Cube carving

I had an idea to carve multiple grips on a cube of wood, it is 70mm, just the right size for a handhold. One at a time I persuaded 6 people to grasp the block while I traced around their fingers and thumbs. Carving out search set at a time, I was able to keep the sets from overlapping too much. One grip is like that of a cricket ball, finger tips only, another held it just with thumb and forefinger, then a variety of different holds but only one left-handed. The sizes varied quite a bit too.

I wrote their names near their thumbs whilst I was carving but I might sand those off. It’s interesting that everyone found their finger holds easily if they began by finding their thumb position.

  

Experiments in wood carving.

Lime wood is great to begin with as it is very smooth,  fine-grained and really quite soft hence easy to cut. I started with learning to cut straight gouged lines along the grain. The wood naturally curls up as it is cut, I thought about leaving the little coils attached as they looked so good but they’re very brittle and would have fallen off very soon anyway.

  

Wood carving

This is my first time on a wood carving course. I am being taught by Malcolm Martin, he and his partner are pass masters, what a joy to be taught by such a talented man.

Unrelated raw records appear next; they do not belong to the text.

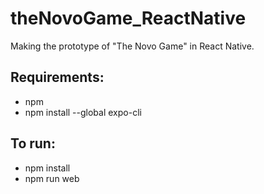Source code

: # theNovoGame_ReactNative
Making the prototype of "The Novo Game" in React Native.

## Requirements:
* npm
* npm install --global expo-cli


## To run:
* npm install
* npm run web
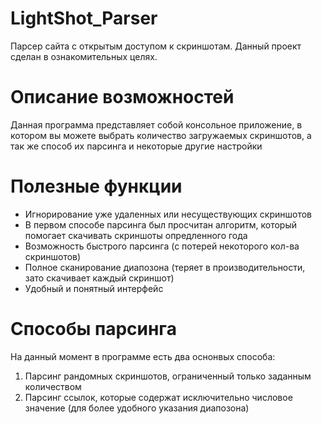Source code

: # LightShot_Parser
Парсер сайта с открытым доступом к скриншотам. Данный проект сделан в ознакомительных целях.

# Описание возможностей
Данная программа представляет собой консольное приложение, в котором вы можете выбрать количество загружаемых скриншотов, а так же способ их парсинга и некоторые другие настройки

# Полезные функции
- Игнорирование уже удаленных или несуществующих скриншотов
- В первом способе парсинга был просчитан алгоритм, который помогает скачивать скриншоты опредленного года
- Возможность быстрого парсинга (с потерей некоторого кол-ва скриншотов)
- Полное сканирование диапозона (теряет в производительности, зато скачивает каждый скриншот)
- Удобный и понятный интерфейс

# Способы парсинга
На данный момент в программе есть два оснонвых способа:
1)  Парсинг рандомных скриншотов, ограниченный только заданным количеством
2)  Парсинг ссылок, которые содержат исключительно числовое значение (для более удобного указания диапозона)
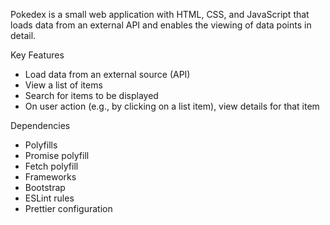 Pokedex is a small web application with HTML, CSS, and JavaScript that loads data from an external API and enables the viewing of data points in detail.

Key Features
- Load data from an external source (API)
- View a list of items
- Search for items to be displayed
- On user action (e.g., by clicking on a list item), view details for that item

Dependencies
- Polyfills
- Promise polyfill
- Fetch polyfill
- Frameworks
- Bootstrap
- ESLint rules
- Prettier configuration
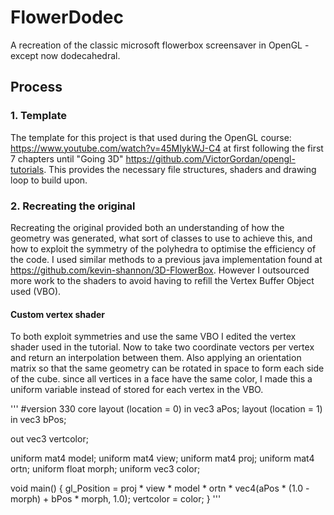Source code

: # FlowerDodec

A recreation of the classic microsoft flowerbox screensaver in OpenGL - except now dodecahedral. 

## Process

### 1. Template

The template for this project is that used during the OpenGL course: https://www.youtube.com/watch?v=45MIykWJ-C4 at first following the first 7 chapters until "Going 3D" https://github.com/VictorGordan/opengl-tutorials. This provides the necessary file structures, shaders and drawing loop to build upon.

### 2. Recreating the original

Recreating the original provided both an understanding of how the geometry was generated, what sort of classes to use to achieve this, and how to exploit the symmetry of the polyhedra to optimise the efficiency of the code. I used similar methods to a previous java implementation found at https://github.com/kevin-shannon/3D-FlowerBox. However I outsourced more work to the shaders to avoid having to refill the Vertex Buffer Object used (VBO).

#### Custom vertex shader

To both exploit symmetries and use the same VBO I edited the vertex shader used in the tutorial. Now to take two coordinate vectors per vertex and return an interpolation between them. Also applying an orientation matrix so that the same geometry can be rotated in space to form each side of the cube. since all vertices in a face have the same color, I made this a uniform variable instead of stored for each vertex in the VBO.

'''
#version 330 core
layout (location = 0) in vec3 aPos;
layout (location = 1) in vec3 bPos;

out vec3 vertcolor;

uniform mat4 model;
uniform mat4 view;
uniform mat4 proj;
uniform mat4 ortn;
uniform float morph;
uniform vec3 color;


void main()
{
   gl_Position = proj * view * model * ortn * vec4(aPos * (1.0 - morph) + bPos * morph, 1.0);
   vertcolor = color;
}
'''
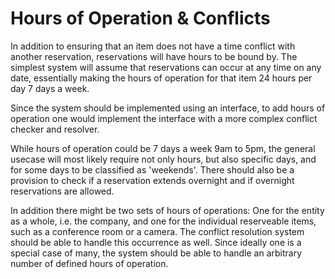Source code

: Hours of Operation & Conflicts
==============================
In addition to ensuring that an item does not have a time conflict with another
reservation, reservations will have hours to be bound by. The simplest
system will assume that reservations can occur at any time on any
date, essentially making the hours of operation for that item 24 hours per day
7 days a week.

Since the system should be implemented using an interface, to add hours of
operation one would implement the interface with a more complex conflict
checker and resolver.

While hours of operation could be 7 days a week 9am to 5pm, the general usecase
will most likely require not only hours, but also specific days, and for some
days to be classified as 'weekends'. There should also be a provision to check
if a reservation extends overnight and if overnight reservations are allowed.

In addition there might be two sets of hours of operations: One for the entity
as a whole, i.e. the company, and one for the individual reserveable items, such
as a conference room or a camera. The conflict resolution system should be able
to handle this occurrence as well. Since ideally one is a special case of many,
the system should be able to handle an arbitrary number of defined hours of
operation.
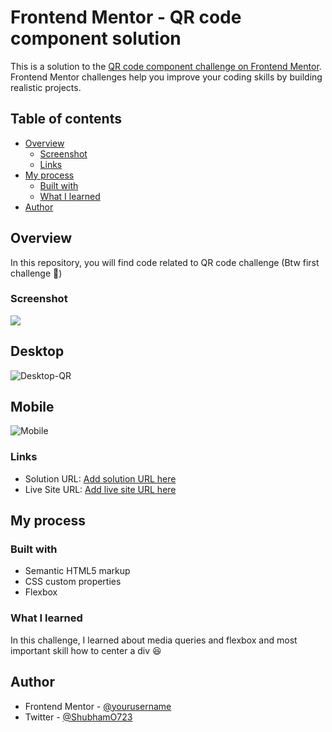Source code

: # Frontend Mentor - QR code component solution

This is a solution to the [QR code component challenge on Frontend Mentor](https://www.frontendmentor.io/challenges/qr-code-component-iux_sIO_H). Frontend Mentor challenges help you improve your coding skills by building realistic projects. 

## Table of contents

- [Overview](#overview)
  - [Screenshot](#screenshot)
  - [Links](#links)
- [My process](#my-process)
  - [Built with](#built-with)
  - [What I learned](#what-i-learned)
- [Author](#author)

## Overview
In this repository, you will find code related to QR code challenge (Btw first challenge :partying_face:)
### Screenshot

![](./screenshot.jpg)
## Desktop
![Desktop-QR](https://user-images.githubusercontent.com/92074003/194128158-5c85360f-3022-4d89-b365-b35f42456996.jpg)
## Mobile
![Mobile](https://user-images.githubusercontent.com/92074003/194128197-89c21c3d-0037-4bd1-b876-0265c95990de.jpg)

### Links

- Solution URL: [Add solution URL here](https://your-solution-url.com)
- Live Site URL: [Add live site URL here](https://your-live-site-url.com)

## My process

### Built with

- Semantic HTML5 markup
- CSS custom properties
- Flexbox

### What I learned

In this challenge, I learned about media queries and flexbox 
and most important skill how to center a div :laughing:

## Author

<!-- - Website - [Add your name here](https://www.your-site.com) -->
- Frontend Mentor - [@yourusername](https://www.frontendmentor.io/profile/yourusername)
- Twitter - [@ShubhamO723](https://www.twitter.com/ShubhamO723)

This is my first proper attempt, about an hour in, lots more very tricky cutting to do. I have made a rod for my own back as the whole piece is only the size of a postcard, wish I had made it larger. 

 
  

Systems – Rotation, Reversal, Chance

Playing around with a system of rotation and reversal of a simple shape, I corrugated the paper cut-outs which adds an element of chance in how the light falls, the pieces are not attached and naturally curl up in random ways. Half the cut-outs were corrugated top to bottom, the rest side to side. Of course the corrugations shortened the lengths so the pieces no longer fill the squares properly. For a few moments this looked wonderful in strong sunlight but now it’s cloudy again.